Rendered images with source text
Start of Block

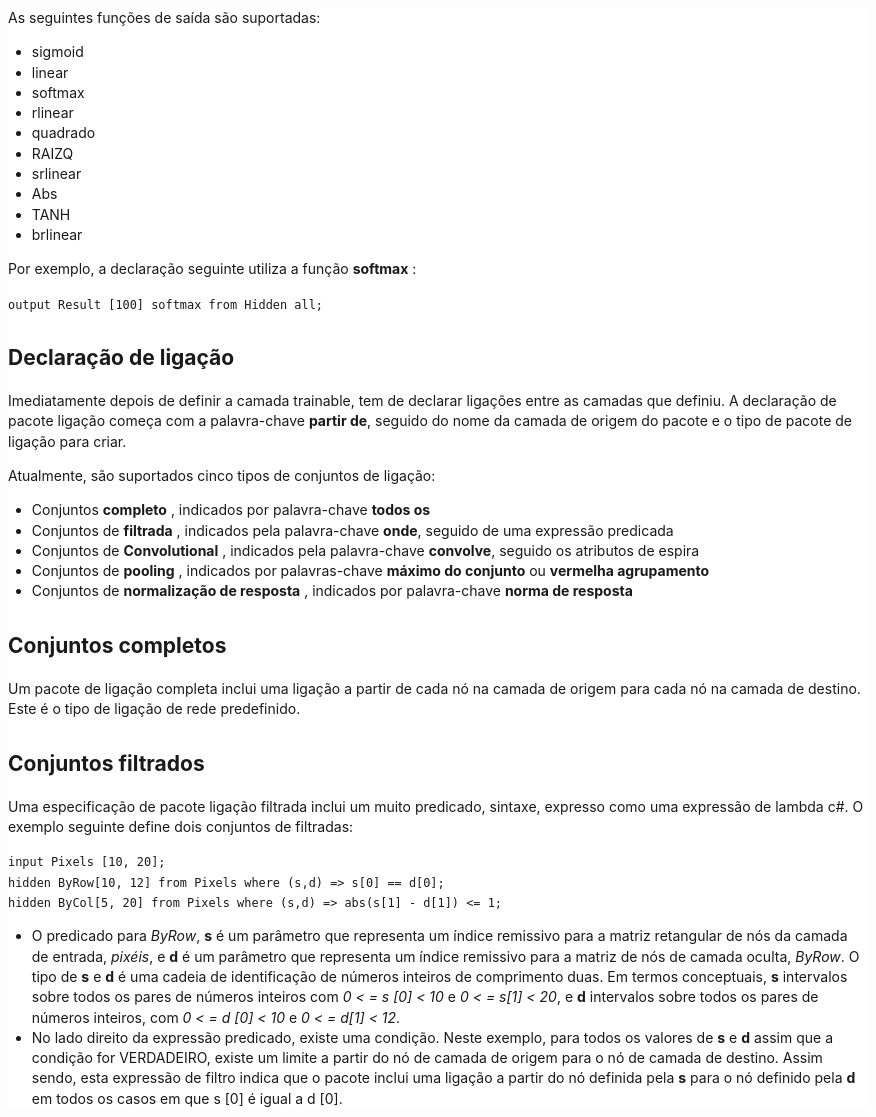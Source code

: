 As seguintes funções de saída são suportadas:  

-   sigmoid
-   linear
-   softmax
-   rlinear
-   quadrado
-   RAIZQ
-   srlinear
-   Abs
-   TANH 
-   brlinear  

Por exemplo, a declaração seguinte utiliza a função **softmax** :  

    output Result [100] softmax from Hidden all;  

## <a name="connection-declaration"></a>Declaração de ligação
Imediatamente depois de definir a camada trainable, tem de declarar ligações entre as camadas que definiu. A declaração de pacote ligação começa com a palavra-chave **partir de**, seguido do nome da camada de origem do pacote e o tipo de pacote de ligação para criar.   

Atualmente, são suportados cinco tipos de conjuntos de ligação:  

-   Conjuntos **completo** , indicados por palavra-chave **todos os**
-   Conjuntos de **filtrada** , indicados pela palavra-chave **onde**, seguido de uma expressão predicada
-   Conjuntos de **Convolutional** , indicados pela palavra-chave **convolve**, seguido os atributos de espira
-   Conjuntos de **pooling** , indicados por palavras-chave **máximo do conjunto** ou **vermelha agrupamento**
-   Conjuntos de **normalização de resposta** , indicados por palavra-chave **norma de resposta**      

## <a name="full-bundles"></a>Conjuntos completos  

Um pacote de ligação completa inclui uma ligação a partir de cada nó na camada de origem para cada nó na camada de destino. Este é o tipo de ligação de rede predefinido.  

## <a name="filtered-bundles"></a>Conjuntos filtrados
Uma especificação de pacote ligação filtrada inclui um muito predicado, sintaxe, expresso como uma expressão de lambda c#. O exemplo seguinte define dois conjuntos de filtradas:  

    input Pixels [10, 20];
    hidden ByRow[10, 12] from Pixels where (s,d) => s[0] == d[0];
    hidden ByCol[5, 20] from Pixels where (s,d) => abs(s[1] - d[1]) <= 1;  

-   O predicado para _ByRow_, **s** é um parâmetro que representa um índice remissivo para a matriz retangular de nós da camada de entrada, _pixéis_, e **d** é um parâmetro que representa um índice remissivo para a matriz de nós de camada oculta, _ByRow_. O tipo de **s** e **d** é uma cadeia de identificação de números inteiros de comprimento duas. Em termos conceptuais, **s** intervalos sobre todos os pares de números inteiros com _0 < = s [0] < 10_ e _0 < = s[1] < 20_, e **d** intervalos sobre todos os pares de números inteiros, com _0 < = d [0] < 10_ e _0 < = d[1] < 12_. 
-   No lado direito da expressão predicado, existe uma condição. Neste exemplo, para todos os valores de **s** e **d** assim que a condição for VERDADEIRO, existe um limite a partir do nó de camada de origem para o nó de camada de destino. Assim sendo, esta expressão de filtro indica que o pacote inclui uma ligação a partir do nó definida pela **s** para o nó definido pela **d** em todos os casos em que s [0] é igual a d [0].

End of Block

## WHAT NEEDS TO BE DONE
With the pictures removed, return all the entries exactly.

## ANSWER FOR THIS EXERCISE
Source code

: As seguintes funções de saída são suportadas:  

-   sigmoid
-   linear
-   softmax
-   rlinear
-   quadrado
-   RAIZQ
-   srlinear
-   Abs
-   TANH 
-   brlinear  

Por exemplo, a declaração seguinte utiliza a função **softmax** :  

    output Result [100] softmax from Hidden all;  

## <a name="connection-declaration"></a>Declaração de ligação
Imediatamente depois de definir a camada trainable, tem de declarar ligações entre as camadas que definiu. A declaração de pacote ligação começa com a palavra-chave **partir de**, seguido do nome da camada de origem do pacote e o tipo de pacote de ligação para criar.   

Atualmente, são suportados cinco tipos de conjuntos de ligação:  

-   Conjuntos **completo** , indicados por palavra-chave **todos os**
-   Conjuntos de **filtrada** , indicados pela palavra-chave **onde**, seguido de uma expressão predicada
-   Conjuntos de **Convolutional** , indicados pela palavra-chave **convolve**, seguido os atributos de espira
-   Conjuntos de **pooling** , indicados por palavras-chave **máximo do conjunto** ou **vermelha agrupamento**
-   Conjuntos de **normalização de resposta** , indicados por palavra-chave **norma de resposta**      

## <a name="full-bundles"></a>Conjuntos completos  

Um pacote de ligação completa inclui uma ligação a partir de cada nó na camada de origem para cada nó na camada de destino. Este é o tipo de ligação de rede predefinido.  

## <a name="filtered-bundles"></a>Conjuntos filtrados
Uma especificação de pacote ligação filtrada inclui um muito predicado, sintaxe, expresso como uma expressão de lambda c#. O exemplo seguinte define dois conjuntos de filtradas:  

    input Pixels [10, 20];
    hidden ByRow[10, 12] from Pixels where (s,d) => s[0] == d[0];
    hidden ByCol[5, 20] from Pixels where (s,d) => abs(s[1] - d[1]) <= 1;  

-   O predicado para _ByRow_, **s** é um parâmetro que representa um índice remissivo para a matriz retangular de nós da camada de entrada, _pixéis_, e **d** é um parâmetro que representa um índice remissivo para a matriz de nós de camada oculta, _ByRow_. O tipo de **s** e **d** é uma cadeia de identificação de números inteiros de comprimento duas. Em termos conceptuais, **s** intervalos sobre todos os pares de números inteiros com _0 < = s [0] < 10_ e _0 < = s[1] < 20_, e **d** intervalos sobre todos os pares de números inteiros, com _0 < = d [0] < 10_ e _0 < = d[1] < 12_. 
-   No lado direito da expressão predicado, existe uma condição. Neste exemplo, para todos os valores de **s** e **d** assim que a condição for VERDADEIRO, existe um limite a partir do nó de camada de origem para o nó de camada de destino. Assim sendo, esta expressão de filtro indica que o pacote inclui uma ligação a partir do nó definida pela **s** para o nó definido pela **d** em todos os casos em que s [0] é igual a d [0].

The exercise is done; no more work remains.